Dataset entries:
-*-
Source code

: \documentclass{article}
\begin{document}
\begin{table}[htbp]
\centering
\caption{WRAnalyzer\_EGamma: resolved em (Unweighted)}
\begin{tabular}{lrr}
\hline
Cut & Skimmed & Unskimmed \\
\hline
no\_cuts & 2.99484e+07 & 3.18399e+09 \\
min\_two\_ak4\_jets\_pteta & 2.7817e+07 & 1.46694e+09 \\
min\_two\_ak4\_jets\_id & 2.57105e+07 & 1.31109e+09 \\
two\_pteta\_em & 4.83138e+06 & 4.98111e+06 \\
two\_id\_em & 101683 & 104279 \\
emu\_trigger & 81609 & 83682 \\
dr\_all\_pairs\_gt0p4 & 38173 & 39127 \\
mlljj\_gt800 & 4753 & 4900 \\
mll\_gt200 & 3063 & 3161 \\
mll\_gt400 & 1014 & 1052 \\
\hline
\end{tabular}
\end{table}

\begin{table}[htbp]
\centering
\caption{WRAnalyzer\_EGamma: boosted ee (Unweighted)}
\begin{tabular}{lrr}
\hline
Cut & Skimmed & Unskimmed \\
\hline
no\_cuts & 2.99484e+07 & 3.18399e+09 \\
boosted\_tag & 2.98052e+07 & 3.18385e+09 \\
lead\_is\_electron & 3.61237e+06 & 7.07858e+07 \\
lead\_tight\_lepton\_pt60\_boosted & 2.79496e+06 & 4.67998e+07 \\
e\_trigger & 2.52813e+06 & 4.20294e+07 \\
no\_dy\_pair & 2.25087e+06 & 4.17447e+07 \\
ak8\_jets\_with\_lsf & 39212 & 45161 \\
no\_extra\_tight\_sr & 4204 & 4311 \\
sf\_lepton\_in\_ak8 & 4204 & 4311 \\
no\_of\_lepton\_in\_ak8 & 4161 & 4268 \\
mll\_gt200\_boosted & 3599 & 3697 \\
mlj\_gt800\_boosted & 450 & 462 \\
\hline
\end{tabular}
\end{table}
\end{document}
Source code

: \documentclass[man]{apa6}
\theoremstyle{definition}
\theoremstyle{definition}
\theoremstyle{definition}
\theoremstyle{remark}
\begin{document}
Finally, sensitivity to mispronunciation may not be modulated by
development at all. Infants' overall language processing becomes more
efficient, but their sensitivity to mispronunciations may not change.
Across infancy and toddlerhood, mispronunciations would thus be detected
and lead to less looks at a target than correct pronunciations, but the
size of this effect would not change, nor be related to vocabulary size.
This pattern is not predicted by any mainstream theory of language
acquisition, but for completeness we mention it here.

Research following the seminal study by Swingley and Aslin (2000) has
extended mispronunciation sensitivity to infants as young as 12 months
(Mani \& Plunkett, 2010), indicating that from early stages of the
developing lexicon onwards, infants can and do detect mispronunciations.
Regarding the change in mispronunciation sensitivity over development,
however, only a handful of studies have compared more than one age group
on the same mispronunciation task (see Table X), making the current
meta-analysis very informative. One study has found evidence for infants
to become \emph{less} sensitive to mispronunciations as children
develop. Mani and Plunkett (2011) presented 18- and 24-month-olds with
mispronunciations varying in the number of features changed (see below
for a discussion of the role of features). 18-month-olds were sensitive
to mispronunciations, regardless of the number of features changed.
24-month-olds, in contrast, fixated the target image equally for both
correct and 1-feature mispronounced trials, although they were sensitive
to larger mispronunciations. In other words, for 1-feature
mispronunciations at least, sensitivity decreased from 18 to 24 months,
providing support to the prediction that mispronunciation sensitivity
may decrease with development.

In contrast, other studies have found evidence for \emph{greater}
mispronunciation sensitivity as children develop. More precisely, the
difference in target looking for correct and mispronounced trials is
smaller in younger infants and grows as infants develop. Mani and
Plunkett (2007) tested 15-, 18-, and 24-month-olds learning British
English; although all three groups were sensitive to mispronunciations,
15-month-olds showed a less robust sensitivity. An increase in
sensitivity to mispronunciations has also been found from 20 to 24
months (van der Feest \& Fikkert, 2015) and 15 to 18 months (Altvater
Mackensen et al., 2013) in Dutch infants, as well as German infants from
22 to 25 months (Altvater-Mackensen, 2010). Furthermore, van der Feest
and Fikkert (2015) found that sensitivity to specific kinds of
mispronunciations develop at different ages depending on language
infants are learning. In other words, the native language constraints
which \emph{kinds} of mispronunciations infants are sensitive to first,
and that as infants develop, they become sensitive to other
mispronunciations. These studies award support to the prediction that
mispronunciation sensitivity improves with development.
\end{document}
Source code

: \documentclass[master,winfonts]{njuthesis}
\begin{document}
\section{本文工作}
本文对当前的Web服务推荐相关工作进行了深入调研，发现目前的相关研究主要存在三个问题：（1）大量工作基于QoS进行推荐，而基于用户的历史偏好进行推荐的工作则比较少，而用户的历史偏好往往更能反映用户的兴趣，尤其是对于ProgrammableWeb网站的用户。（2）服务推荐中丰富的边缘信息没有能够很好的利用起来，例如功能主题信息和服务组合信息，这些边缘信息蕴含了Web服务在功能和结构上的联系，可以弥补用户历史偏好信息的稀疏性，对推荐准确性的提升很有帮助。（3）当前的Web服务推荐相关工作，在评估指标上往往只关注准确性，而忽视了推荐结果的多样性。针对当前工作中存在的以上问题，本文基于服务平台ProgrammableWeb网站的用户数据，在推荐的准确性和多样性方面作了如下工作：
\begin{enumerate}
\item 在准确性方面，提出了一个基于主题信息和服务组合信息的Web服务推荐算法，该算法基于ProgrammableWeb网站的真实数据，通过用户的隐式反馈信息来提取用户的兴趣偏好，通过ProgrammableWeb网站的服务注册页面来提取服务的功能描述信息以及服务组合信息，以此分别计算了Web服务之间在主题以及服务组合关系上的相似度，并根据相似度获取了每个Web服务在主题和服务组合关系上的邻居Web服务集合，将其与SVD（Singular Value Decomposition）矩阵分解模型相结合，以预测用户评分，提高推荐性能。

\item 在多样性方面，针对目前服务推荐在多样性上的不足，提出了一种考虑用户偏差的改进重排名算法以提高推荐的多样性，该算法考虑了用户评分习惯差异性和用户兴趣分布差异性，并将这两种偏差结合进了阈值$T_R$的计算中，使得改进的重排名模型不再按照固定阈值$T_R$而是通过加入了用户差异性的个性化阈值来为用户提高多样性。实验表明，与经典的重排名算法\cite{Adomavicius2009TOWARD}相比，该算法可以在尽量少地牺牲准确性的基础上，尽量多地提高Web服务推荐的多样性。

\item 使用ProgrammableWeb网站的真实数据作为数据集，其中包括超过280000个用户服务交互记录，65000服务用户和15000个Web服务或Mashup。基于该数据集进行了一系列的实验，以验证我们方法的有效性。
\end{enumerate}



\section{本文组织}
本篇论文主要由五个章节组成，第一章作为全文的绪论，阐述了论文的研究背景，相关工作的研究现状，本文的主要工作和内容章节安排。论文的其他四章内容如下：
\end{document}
-*-
* **WHAT THE TASK REQUIRES**
Copy out every entry above exactly.

* **EXERCISE RESULT**
Source code

: \documentclass{article}
\begin{document}
\begin{table}[htbp]
\centering
\caption{WRAnalyzer\_EGamma: resolved em (Unweighted)}
\begin{tabular}{lrr}
\hline
Cut & Skimmed & Unskimmed \\
\hline
no\_cuts & 2.99484e+07 & 3.18399e+09 \\
min\_two\_ak4\_jets\_pteta & 2.7817e+07 & 1.46694e+09 \\
min\_two\_ak4\_jets\_id & 2.57105e+07 & 1.31109e+09 \\
two\_pteta\_em & 4.83138e+06 & 4.98111e+06 \\
two\_id\_em & 101683 & 104279 \\
emu\_trigger & 81609 & 83682 \\
dr\_all\_pairs\_gt0p4 & 38173 & 39127 \\
mlljj\_gt800 & 4753 & 4900 \\
mll\_gt200 & 3063 & 3161 \\
mll\_gt400 & 1014 & 1052 \\
\hline
\end{tabular}
\end{table}

\begin{table}[htbp]
\centering
\caption{WRAnalyzer\_EGamma: boosted ee (Unweighted)}
\begin{tabular}{lrr}
\hline
Cut & Skimmed & Unskimmed \\
\hline
no\_cuts & 2.99484e+07 & 3.18399e+09 \\
boosted\_tag & 2.98052e+07 & 3.18385e+09 \\
lead\_is\_electron & 3.61237e+06 & 7.07858e+07 \\
lead\_tight\_lepton\_pt60\_boosted & 2.79496e+06 & 4.67998e+07 \\
e\_trigger & 2.52813e+06 & 4.20294e+07 \\
no\_dy\_pair & 2.25087e+06 & 4.17447e+07 \\
ak8\_jets\_with\_lsf & 39212 & 45161 \\
no\_extra\_tight\_sr & 4204 & 4311 \\
sf\_lepton\_in\_ak8 & 4204 & 4311 \\
no\_of\_lepton\_in\_ak8 & 4161 & 4268 \\
mll\_gt200\_boosted & 3599 & 3697 \\
mlj\_gt800\_boosted & 450 & 462 \\
\hline
\end{tabular}
\end{table}
\end{document}
Source code

: \documentclass[man]{apa6}
\theoremstyle{definition}
\theoremstyle{definition}
\theoremstyle{definition}
\theoremstyle{remark}
\begin{document}
Finally, sensitivity to mispronunciation may not be modulated by
development at all. Infants' overall language processing becomes more
efficient, but their sensitivity to mispronunciations may not change.
Across infancy and toddlerhood, mispronunciations would thus be detected
and lead to less looks at a target than correct pronunciations, but the
size of this effect would not change, nor be related to vocabulary size.
This pattern is not predicted by any mainstream theory of language
acquisition, but for completeness we mention it here.

Research following the seminal study by Swingley and Aslin (2000) has
extended mispronunciation sensitivity to infants as young as 12 months
(Mani \& Plunkett, 2010), indicating that from early stages of the
developing lexicon onwards, infants can and do detect mispronunciations.
Regarding the change in mispronunciation sensitivity over development,
however, only a handful of studies have compared more than one age group
on the same mispronunciation task (see Table X), making the current
meta-analysis very informative. One study has found evidence for infants
to become \emph{less} sensitive to mispronunciations as children
develop. Mani and Plunkett (2011) presented 18- and 24-month-olds with
mispronunciations varying in the number of features changed (see below
for a discussion of the role of features). 18-month-olds were sensitive
to mispronunciations, regardless of the number of features changed.
24-month-olds, in contrast, fixated the target image equally for both
correct and 1-feature mispronounced trials, although they were sensitive
to larger mispronunciations. In other words, for 1-feature
mispronunciations at least, sensitivity decreased from 18 to 24 months,
providing support to the prediction that mispronunciation sensitivity
may decrease with development.

In contrast, other studies have found evidence for \emph{greater}
mispronunciation sensitivity as children develop. More precisely, the
difference in target looking for correct and mispronounced trials is
smaller in younger infants and grows as infants develop. Mani and
Plunkett (2007) tested 15-, 18-, and 24-month-olds learning British
English; although all three groups were sensitive to mispronunciations,
15-month-olds showed a less robust sensitivity. An increase in
sensitivity to mispronunciations has also been found from 20 to 24
months (van der Feest \& Fikkert, 2015) and 15 to 18 months (Altvater
Mackensen et al., 2013) in Dutch infants, as well as German infants from
22 to 25 months (Altvater-Mackensen, 2010). Furthermore, van der Feest
and Fikkert (2015) found that sensitivity to specific kinds of
mispronunciations develop at different ages depending on language
infants are learning. In other words, the native language constraints
which \emph{kinds} of mispronunciations infants are sensitive to first,
and that as infants develop, they become sensitive to other
mispronunciations. These studies award support to the prediction that
mispronunciation sensitivity improves with development.
\end{document}
Source code

: \documentclass[master,winfonts]{njuthesis}
\begin{document}
\section{本文工作}
本文对当前的Web服务推荐相关工作进行了深入调研，发现目前的相关研究主要存在三个问题：（1）大量工作基于QoS进行推荐，而基于用户的历史偏好进行推荐的工作则比较少，而用户的历史偏好往往更能反映用户的兴趣，尤其是对于ProgrammableWeb网站的用户。（2）服务推荐中丰富的边缘信息没有能够很好的利用起来，例如功能主题信息和服务组合信息，这些边缘信息蕴含了Web服务在功能和结构上的联系，可以弥补用户历史偏好信息的稀疏性，对推荐准确性的提升很有帮助。（3）当前的Web服务推荐相关工作，在评估指标上往往只关注准确性，而忽视了推荐结果的多样性。针对当前工作中存在的以上问题，本文基于服务平台ProgrammableWeb网站的用户数据，在推荐的准确性和多样性方面作了如下工作：
\begin{enumerate}
\item 在准确性方面，提出了一个基于主题信息和服务组合信息的Web服务推荐算法，该算法基于ProgrammableWeb网站的真实数据，通过用户的隐式反馈信息来提取用户的兴趣偏好，通过ProgrammableWeb网站的服务注册页面来提取服务的功能描述信息以及服务组合信息，以此分别计算了Web服务之间在主题以及服务组合关系上的相似度，并根据相似度获取了每个Web服务在主题和服务组合关系上的邻居Web服务集合，将其与SVD（Singular Value Decomposition）矩阵分解模型相结合，以预测用户评分，提高推荐性能。

\item 在多样性方面，针对目前服务推荐在多样性上的不足，提出了一种考虑用户偏差的改进重排名算法以提高推荐的多样性，该算法考虑了用户评分习惯差异性和用户兴趣分布差异性，并将这两种偏差结合进了阈值$T_R$的计算中，使得改进的重排名模型不再按照固定阈值$T_R$而是通过加入了用户差异性的个性化阈值来为用户提高多样性。实验表明，与经典的重排名算法\cite{Adomavicius2009TOWARD}相比，该算法可以在尽量少地牺牲准确性的基础上，尽量多地提高Web服务推荐的多样性。

\item 使用ProgrammableWeb网站的真实数据作为数据集，其中包括超过280000个用户服务交互记录，65000服务用户和15000个Web服务或Mashup。基于该数据集进行了一系列的实验，以验证我们方法的有效性。
\end{enumerate}



\section{本文组织}
本篇论文主要由五个章节组成，第一章作为全文的绪论，阐述了论文的研究背景，相关工作的研究现状，本文的主要工作和内容章节安排。论文的其他四章内容如下：
\end{document}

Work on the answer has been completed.